ラグビー日本代表の新ハーフ団がジョセフHCに猛アピール。齋藤&山沢コンビは「大きな可能性」を秘めている (3ページ目)

  • 斉藤健仁●取材・文・撮影 text & photo by Saito Kenji

徐々に本領を発揮した山沢

 リードして試合が落ち着いてくると、山沢の本領はさらに発揮された。50メートル近いPGを決めたり、大外にいたWTB(ウイング)シオサイア・フィフィタ(花園ライナーズ)にキックパスを通したり、左足のアウトサイドキックで横回転をかけてタッチキックを蹴ったりなど、"山沢らしさ"を披露。

 齋藤と初めてハーフ団を組んでみた感想について、山沢はこう振り返る。

「すごくやりやすかった。齋藤も自分の声を待つだけでなく、自分の感覚や判断でプレーすることもやっていたので、チームコントロールもFWの人たちをリードできていたと思う。お互い助け合いながら、という点はよかった」

 指揮官であるジョセフHCにも、新ハーフ団の評価を聞いてみた。すると開口一番、まずは「彼らはすごく大きな可能性がある」と賞賛の言葉を述べた。

 齋藤について。「すごくコントロールすることができたと思っています。ラインアウトなどプレッシャーがかかってくるなか、難しいボールでもうまくさばいていた部分もあった。
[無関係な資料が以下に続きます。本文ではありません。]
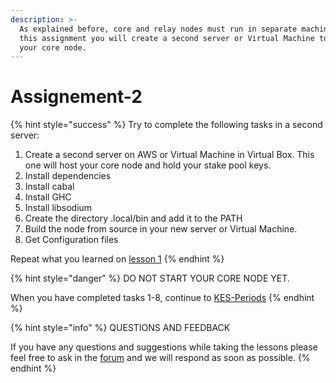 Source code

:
 ```yaml
---
description: >-
  As explained before, core and relay nodes must run in separate machines. In
  this assignment you will create a second server or Virtual Machine to host
  your core node.
---
```


# Assignement-2

{% hint style="success" %}
Try to complete the following tasks in a second server:

1. Create a second server on AWS or Virtual Machine in Virtual Box. This one will host your core node and hold your stake pool keys.
2. Install dependencies
3. Install cabal 
4. Install GHC 
5. Install libsodium 
6. Create the directory .local/bin and add it to the PATH 
7. Build the node from source in your new server or Virtual Machine. 
8. Get Configuration files

Repeat what you learned on [lesson 1](../getting-started/install-node.md) 
{% endhint %}

{% hint style="danger" %}
DO NOT START YOUR CORE NODE YET. 

When you have completed tasks 1-8, continue to [KES-Periods](kes_period.md)
{% endhint %}

{% hint style="info" %}
QUESTIONS AND FEEDBACK

  
If you have any questions and suggestions while taking the lessons please feel free to ask in the [forum](https://forum.cardano.org/c/english/operators-talk/119) and we will respond as soon as possible.
{% endhint %}



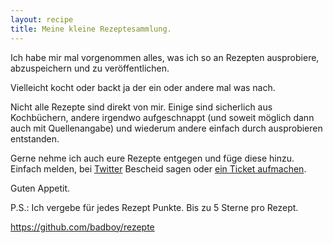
```yaml
---
layout: recipe
title: Meine kleine Rezeptesammlung.
---
```


Ich habe mir mal vorgenommen alles, was ich so an Rezepten ausprobiere,
abzuspeichern und zu veröffentlichen.

Vielleicht kocht oder backt ja der ein oder andere mal was nach.

Nicht alle Rezepte sind direkt von mir. Einige sind sicherlich aus Kochbüchern,
andere irgendwo aufgeschnappt (und soweit möglich dann auch mit Quellenangabe)
und wiederum andere einfach durch ausprobieren entstanden.

Gerne nehme ich auch eure Rezepte entgegen und füge diese hinzu. Einfach melden,
bei [Twitter](https://twitter.com/badboy_) Bescheid sagen oder
 [ein Ticket aufmachen](https://github.com/badboy/rezepte/issues).

Guten Appetit.

P.S.: Ich vergebe für jedes Rezept Punkte. Bis zu 5 Sterne pro Rezept.

<https://github.com/badboy/rezepte>
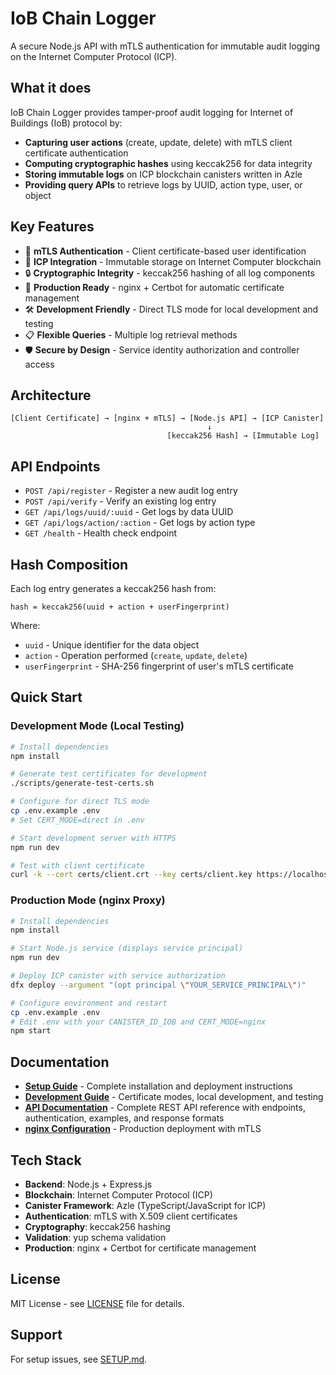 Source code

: # IoB Chain Logger

A secure Node.js API with mTLS authentication for immutable audit logging on the Internet Computer Protocol (ICP).

## What it does

IoB Chain Logger provides tamper-proof audit logging for Internet of Buildings (IoB) protocol by:

- **Capturing user actions** (create, update, delete) with mTLS client certificate authentication
- **Computing cryptographic hashes** using keccak256 for data integrity
- **Storing immutable logs** on ICP blockchain canisters written in Azle
- **Providing query APIs** to retrieve logs by UUID, action type, user, or object

## Key Features

- 🔐 **mTLS Authentication** - Client certificate-based user identification
- 🔗 **ICP Integration** - Immutable storage on Internet Computer blockchain  
- 🔒 **Cryptographic Integrity** - keccak256 hashing of all log components
- 🚀 **Production Ready** - nginx + Certbot for automatic certificate management
- 🛠️ **Development Friendly** - Direct TLS mode for local development and testing
- 📋 **Flexible Queries** - Multiple log retrieval methods
- 🛡️ **Secure by Design** - Service identity authorization and controller access

## Architecture

```
[Client Certificate] → [nginx + mTLS] → [Node.js API] → [ICP Canister]
                                            ↓
                                   [keccak256 Hash] → [Immutable Log]
```

## API Endpoints

- `POST /api/register` - Register a new audit log entry
- `POST /api/verify` - Verify an existing log entry
- `GET /api/logs/uuid/:uuid` - Get logs by data UUID  
- `GET /api/logs/action/:action` - Get logs by action type
- `GET /health` - Health check endpoint

## Hash Composition

Each log entry generates a keccak256 hash from:
```
hash = keccak256(uuid + action + userFingerprint)
```

Where:
- `uuid` - Unique identifier for the data object
- `action` - Operation performed (`create`, `update`, `delete`)
- `userFingerprint` - SHA-256 fingerprint of user's mTLS certificate

## Quick Start

### Development Mode (Local Testing)
```bash
# Install dependencies
npm install

# Generate test certificates for development
./scripts/generate-test-certs.sh

# Configure for direct TLS mode
cp .env.example .env
# Set CERT_MODE=direct in .env

# Start development server with HTTPS
npm run dev

# Test with client certificate
curl -k --cert certs/client.crt --key certs/client.key https://localhost:4000/cert-info
```

### Production Mode (nginx Proxy)
```bash
# Install dependencies
npm install

# Start Node.js service (displays service principal)
npm run dev

# Deploy ICP canister with service authorization
dfx deploy --argument "(opt principal \"YOUR_SERVICE_PRINCIPAL\")"

# Configure environment and restart
cp .env.example .env
# Edit .env with your CANISTER_ID_IOB and CERT_MODE=nginx
npm start
```

## Documentation

- **[Setup Guide](SETUP.md)** - Complete installation and deployment instructions
- **[Development Guide](DEVELOPMENT.md)** - Certificate modes, local development, and testing
- **[API Documentation](API.md)** - Complete REST API reference with endpoints, authentication, examples, and response formats
- **[nginx Configuration](nginx/setup-nginx.md)** - Production deployment with mTLS

## Tech Stack

- **Backend**: Node.js + Express.js
- **Blockchain**: Internet Computer Protocol (ICP)
- **Canister Framework**: Azle (TypeScript/JavaScript for ICP)
- **Authentication**: mTLS with X.509 client certificates
- **Cryptography**: keccak256 hashing
- **Validation**: yup schema validation
- **Production**: nginx + Certbot for certificate management

## License

MIT License - see [LICENSE](LICENSE) file for details.

## Support

For setup issues, see [SETUP.md](SETUP.md). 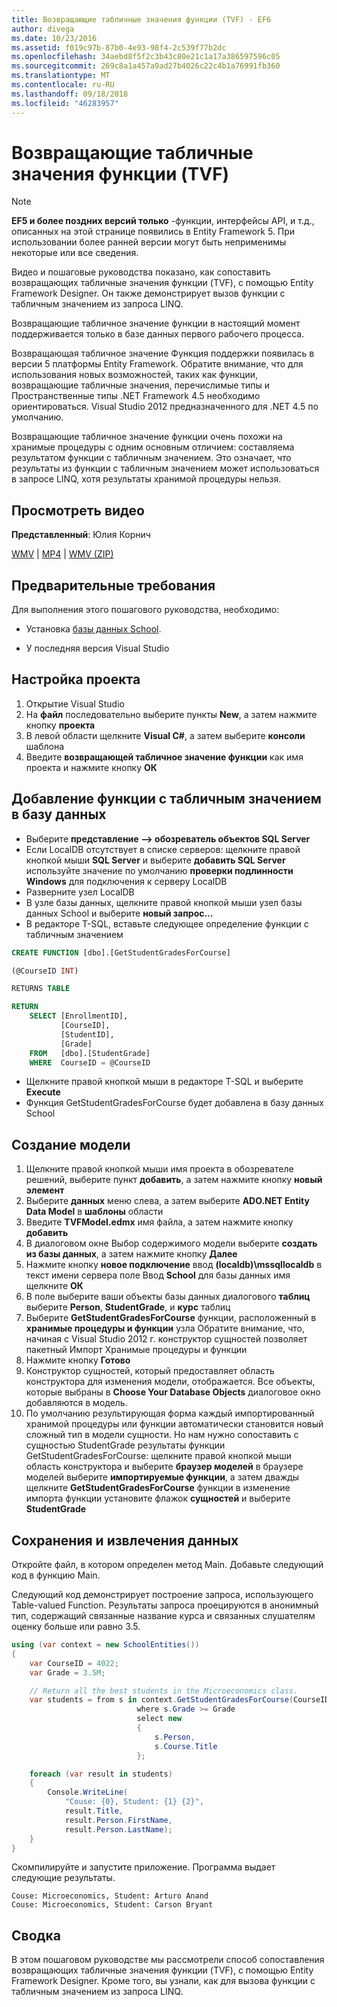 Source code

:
```yaml
---
title: Возвращающие табличные значения функции (TVF) - EF6
author: divega
ms.date: 10/23/2016
ms.assetid: f019c97b-87b0-4e93-98f4-2c539f77b2dc
ms.openlocfilehash: 34aebd8f5f2c3b43c80e21c1a17a386597596c05
ms.sourcegitcommit: 269c8a1a457a9ad27b4026c22c4b1a76991fb360
ms.translationtype: MT
ms.contentlocale: ru-RU
ms.lasthandoff: 09/18/2018
ms.locfileid: "46283957"
---
```

# <a name="table-valued-functions-tvfs"></a>Возвращающие табличные значения функции (TVF)
> [!NOTE]
> **EF5 и более поздних версий только** -функции, интерфейсы API, и т.д., описанных на этой странице появились в Entity Framework 5. При использовании более ранней версии могут быть неприменимы некоторые или все сведения.

Видео и пошаговые руководства показано, как сопоставить возвращающих табличные значения функции (TVF), с помощью Entity Framework Designer. Он также демонстрирует вызов функции с табличным значением из запроса LINQ.

Возвращающие табличное значение функции в настоящий момент поддерживается только в базе данных первого рабочего процесса.

Возвращающая табличное значение Функция поддержки появилась в версии 5 платформы Entity Framework. Обратите внимание, что для использования новых возможностей, таких как функции, возвращающие табличные значения, перечислимые типы и Пространственные типы .NET Framework 4.5 необходимо ориентироваться. Visual Studio 2012 предназначенного для .NET 4.5 по умолчанию.

Возвращающие табличное значение функции очень похожи на хранимые процедуры с одним основным отличием: составляема результатом функции с табличным значением. Это означает, что результаты из функции с табличным значением может использоваться в запросе LINQ, хотя результаты хранимой процедуры нельзя.

## <a name="watch-the-video"></a>Просмотреть видео

**Представленный**: Юлия Корнич

[WMV](https://download.microsoft.com/download/6/0/A/60A6E474-5EF3-4E1E-B9EA-F51D2DDB446A/HDI-ITPro-MSDN-winvideo-tvf.wmv) | [MP4](https://download.microsoft.com/download/6/0/A/60A6E474-5EF3-4E1E-B9EA-F51D2DDB446A/HDI-ITPro-MSDN-mp4video-tvf.m4v) | [WMV (ZIP)](https://download.microsoft.com/download/6/0/A/60A6E474-5EF3-4E1E-B9EA-F51D2DDB446A/HDI-ITPro-MSDN-winvideo-tvf.zip)

## <a name="pre-requisites"></a>Предварительные требования

Для выполнения этого пошагового руководства, необходимо:

- Установка [базы данных School](~/ef6/resources/school-database.md).

- У последняя версия Visual Studio

## <a name="set-up-the-project"></a>Настройка проекта

1.  Открытие Visual Studio
2.  На **файл** последовательно выберите пункты **New**, а затем нажмите кнопку **проекта**
3.  В левой области щелкните **Visual C\#**, а затем выберите **консоли** шаблона
4.  Введите **возвращающей табличное значение функции** как имя проекта и нажмите кнопку **ОК**

## <a name="add-a-tvf-to-the-database"></a>Добавление функции с табличным значением в базу данных

-   Выберите **представление —&gt; обозреватель объектов SQL Server**
-   Если LocalDB отсутствует в списке серверов: щелкните правой кнопкой мыши **SQL Server** и выберите **добавить SQL Server** используйте значение по умолчанию **проверки подлинности Windows** для подключения к серверу LocalDB
-   Разверните узел LocalDB
-   В узле базы данных, щелкните правой кнопкой мыши узел базы данных School и выберите **новый запрос...**
-   В редакторе T-SQL, вставьте следующее определение функции с табличным значением

``` SQL
CREATE FUNCTION [dbo].[GetStudentGradesForCourse]

(@CourseID INT)

RETURNS TABLE

RETURN
    SELECT [EnrollmentID],
           [CourseID],
           [StudentID],
           [Grade]
    FROM   [dbo].[StudentGrade]
    WHERE  CourseID = @CourseID
```

-   Щелкните правой кнопкой мыши в редакторе T-SQL и выберите **Execute**
-   Функция GetStudentGradesForCourse будет добавлена в базу данных School

 

## <a name="create-a-model"></a>Создание модели

1.  Щелкните правой кнопкой мыши имя проекта в обозревателе решений, выберите пункт **добавить**, а затем нажмите кнопку **новый элемент**
2.  Выберите **данных** меню слева, а затем выберите **ADO.NET Entity Data Model** в **шаблоны** области
3.  Введите **TVFModel.edmx** имя файла, а затем нажмите кнопку **добавить**
4.  В диалоговом окне Выбор содержимого модели выберите **создать из базы данных**, а затем нажмите кнопку **Далее**
5.  Нажмите кнопку **новое подключение** ввод **(localdb)\\mssqllocaldb** в текст имени сервера поле Ввод **School** для базы данных имя щелкните **ОК**
6.  В поле выберите ваши объекты базы данных диалогового **таблиц** выберите **Person**, **StudentGrade**, и **курс** таблиц
7.  Выберите **GetStudentGradesForCourse** функции, расположенный в **хранимые процедуры и функции** узла Обратите внимание, что, начиная с Visual Studio 2012 г. конструктор сущностей позволяет пакетный Импорт Хранимые процедуры и функции
8.  Нажмите кнопку **Готово**
9.  Конструктор сущностей, который предоставляет область конструктора для изменения модели, отображается. Все объекты, которые выбраны в **Choose Your Database Objects** диалоговое окно добавляются в модель.
10. По умолчанию результирующая форма каждый импортированный хранимой процедуры или функции автоматически становится новый сложный тип в модели сущности. Но нам нужно сопоставить с сущностью StudentGrade результаты функции GetStudentGradesForCourse: щелкните правой кнопкой мыши область конструктора и выберите **браузер моделей** в браузере моделей выберите **импортируемые функции**, а затем дважды щелкните **GetStudentGradesForCourse** функции в изменение импорта функции установите флажок **сущностей** и выберите **StudentGrade**

## <a name="persist-and-retrieve-data"></a>Сохранения и извлечения данных

Откройте файл, в котором определен метод Main. Добавьте следующий код в функцию Main.

Следующий код демонстрирует построение запроса, использующего Table-valued Function. Результаты запроса проецируются в анонимный тип, содержащий связанные название курса и связанных слушателям оценку больше или равно 3.5.

``` csharp
using (var context = new SchoolEntities())
{
    var CourseID = 4022;
    var Grade = 3.5M;

    // Return all the best students in the Microeconomics class.
    var students = from s in context.GetStudentGradesForCourse(CourseID)
                            where s.Grade >= Grade
                            select new
                            {
                                s.Person,
                                s.Course.Title
                            };

    foreach (var result in students)
    {
        Console.WriteLine(
            "Couse: {0}, Student: {1} {2}",
            result.Title,  
            result.Person.FirstName,  
            result.Person.LastName);
    }
}
```

Скомпилируйте и запустите приложение. Программа выдает следующие результаты.

```
Couse: Microeconomics, Student: Arturo Anand
Couse: Microeconomics, Student: Carson Bryant
```

## <a name="summary"></a>Сводка

В этом пошаговом руководстве мы рассмотрели способ сопоставления возвращающих табличные значения функции (TVF), с помощью Entity Framework Designer. Кроме того, вы узнали, как для вызова функции с табличным значением из запроса LINQ.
フィットネスもタフだし、すごく素早い動きを見せてくれてよかった」。

 続いて山沢について。「最初の試合としてはよかったかなと思います。もっと経験をたくさん積んでもらいたい。経験を積むことでもっといい選手になってくるし、これからもジャパンのジャージーを着てもっと試合に出ることで成長していくんじゃないか」。

 今回、スキルとスピードのあるふたりを先発で起用したことは、ジョセフHCが常に「(体の大きな海外の強豪に対して)小さい体を活かし、日本の強みとしてスピードを活かしていかないといけない」と話す言葉とも重なる。

 1年3カ月後に控える2023年ワールドカップで日本代表は、スピード、フィットネス、そしてアンストラクチャーからのアタックを武器に戦う方向なのは間違いない。そのタクトを握る存在として、SH齋藤、SO山沢の新たなハーフ団は今回のテストマッチでも通用することを証明した。